[[ Input data, beginning ]]

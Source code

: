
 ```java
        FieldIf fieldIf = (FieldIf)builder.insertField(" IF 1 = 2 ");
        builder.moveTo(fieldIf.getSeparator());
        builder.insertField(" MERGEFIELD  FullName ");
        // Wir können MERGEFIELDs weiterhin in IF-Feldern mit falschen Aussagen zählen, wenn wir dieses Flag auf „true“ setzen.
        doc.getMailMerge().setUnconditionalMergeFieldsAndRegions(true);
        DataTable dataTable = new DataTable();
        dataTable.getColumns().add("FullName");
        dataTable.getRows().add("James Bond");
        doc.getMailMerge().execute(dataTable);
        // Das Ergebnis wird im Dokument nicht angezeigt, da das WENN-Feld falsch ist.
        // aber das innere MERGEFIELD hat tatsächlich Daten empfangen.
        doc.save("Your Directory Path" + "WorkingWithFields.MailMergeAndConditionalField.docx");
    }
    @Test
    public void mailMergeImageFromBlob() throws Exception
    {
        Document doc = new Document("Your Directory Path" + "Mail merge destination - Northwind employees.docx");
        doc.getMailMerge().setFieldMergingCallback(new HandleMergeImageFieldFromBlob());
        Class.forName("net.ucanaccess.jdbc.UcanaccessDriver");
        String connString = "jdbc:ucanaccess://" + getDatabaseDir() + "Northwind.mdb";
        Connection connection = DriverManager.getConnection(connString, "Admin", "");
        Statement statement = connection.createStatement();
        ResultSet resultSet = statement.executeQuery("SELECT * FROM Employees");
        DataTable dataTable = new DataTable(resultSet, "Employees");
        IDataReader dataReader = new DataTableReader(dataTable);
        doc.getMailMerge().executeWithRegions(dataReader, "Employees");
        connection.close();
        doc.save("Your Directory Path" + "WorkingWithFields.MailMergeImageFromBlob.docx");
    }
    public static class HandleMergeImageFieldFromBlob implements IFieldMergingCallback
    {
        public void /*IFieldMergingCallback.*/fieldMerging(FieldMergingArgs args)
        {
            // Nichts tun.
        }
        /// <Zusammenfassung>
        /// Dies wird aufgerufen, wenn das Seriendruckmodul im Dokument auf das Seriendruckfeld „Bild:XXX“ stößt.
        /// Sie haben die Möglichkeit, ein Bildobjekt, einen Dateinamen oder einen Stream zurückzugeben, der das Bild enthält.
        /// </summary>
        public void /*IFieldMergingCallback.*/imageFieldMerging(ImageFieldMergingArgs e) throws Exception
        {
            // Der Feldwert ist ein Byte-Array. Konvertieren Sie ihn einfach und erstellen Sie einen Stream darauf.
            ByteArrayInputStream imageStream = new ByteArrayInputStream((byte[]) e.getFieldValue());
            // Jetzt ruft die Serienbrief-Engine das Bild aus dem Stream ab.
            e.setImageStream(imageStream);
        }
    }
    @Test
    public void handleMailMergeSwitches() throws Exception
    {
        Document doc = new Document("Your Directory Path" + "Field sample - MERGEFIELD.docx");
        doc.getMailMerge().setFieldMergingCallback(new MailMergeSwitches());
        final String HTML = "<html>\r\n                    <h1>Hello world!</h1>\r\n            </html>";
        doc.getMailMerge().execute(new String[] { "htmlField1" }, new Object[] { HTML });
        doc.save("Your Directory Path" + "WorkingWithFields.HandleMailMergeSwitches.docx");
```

[[ Input data, end ]]

* **Brief**:
Give every entry back unchanged. Leave none out.

* **Answer to this problem**:
Source code

:
 ```java
        FieldIf fieldIf = (FieldIf)builder.insertField(" IF 1 = 2 ");
        builder.moveTo(fieldIf.getSeparator());
        builder.insertField(" MERGEFIELD  FullName ");
        // Wir können MERGEFIELDs weiterhin in IF-Feldern mit falschen Aussagen zählen, wenn wir dieses Flag auf „true“ setzen.
        doc.getMailMerge().setUnconditionalMergeFieldsAndRegions(true);
        DataTable dataTable = new DataTable();
        dataTable.getColumns().add("FullName");
        dataTable.getRows().add("James Bond");
        doc.getMailMerge().execute(dataTable);
        // Das Ergebnis wird im Dokument nicht angezeigt, da das WENN-Feld falsch ist.
        // aber das innere MERGEFIELD hat tatsächlich Daten empfangen.
        doc.save("Your Directory Path" + "WorkingWithFields.MailMergeAndConditionalField.docx");
    }
    @Test
    public void mailMergeImageFromBlob() throws Exception
    {
        Document doc = new Document("Your Directory Path" + "Mail merge destination - Northwind employees.docx");
        doc.getMailMerge().setFieldMergingCallback(new HandleMergeImageFieldFromBlob());
        Class.forName("net.ucanaccess.jdbc.UcanaccessDriver");
        String connString = "jdbc:ucanaccess://" + getDatabaseDir() + "Northwind.mdb";
        Connection connection = DriverManager.getConnection(connString, "Admin", "");
        Statement statement = connection.createStatement();
        ResultSet resultSet = statement.executeQuery("SELECT * FROM Employees");
        DataTable dataTable = new DataTable(resultSet, "Employees");
        IDataReader dataReader = new DataTableReader(dataTable);
        doc.getMailMerge().executeWithRegions(dataReader, "Employees");
        connection.close();
        doc.save("Your Directory Path" + "WorkingWithFields.MailMergeImageFromBlob.docx");
    }
    public static class HandleMergeImageFieldFromBlob implements IFieldMergingCallback
    {
        public void /*IFieldMergingCallback.*/fieldMerging(FieldMergingArgs args)
        {
            // Nichts tun.
        }
        /// <Zusammenfassung>
        /// Dies wird aufgerufen, wenn das Seriendruckmodul im Dokument auf das Seriendruckfeld „Bild:XXX“ stößt.
        /// Sie haben die Möglichkeit, ein Bildobjekt, einen Dateinamen oder einen Stream zurückzugeben, der das Bild enthält.
        /// </summary>
        public void /*IFieldMergingCallback.*/imageFieldMerging(ImageFieldMergingArgs e) throws Exception
        {
            // Der Feldwert ist ein Byte-Array. Konvertieren Sie ihn einfach und erstellen Sie einen Stream darauf.
            ByteArrayInputStream imageStream = new ByteArrayInputStream((byte[]) e.getFieldValue());
            // Jetzt ruft die Serienbrief-Engine das Bild aus dem Stream ab.
            e.setImageStream(imageStream);
        }
    }
    @Test
    public void handleMailMergeSwitches() throws Exception
    {
        Document doc = new Document("Your Directory Path" + "Field sample - MERGEFIELD.docx");
        doc.getMailMerge().setFieldMergingCallback(new MailMergeSwitches());
        final String HTML = "<html>\r\n                    <h1>Hello world!</h1>\r\n            </html>";
        doc.getMailMerge().execute(new String[] { "htmlField1" }, new Object[] { HTML });
        doc.save("Your Directory Path" + "WorkingWithFields.HandleMailMergeSwitches.docx");
```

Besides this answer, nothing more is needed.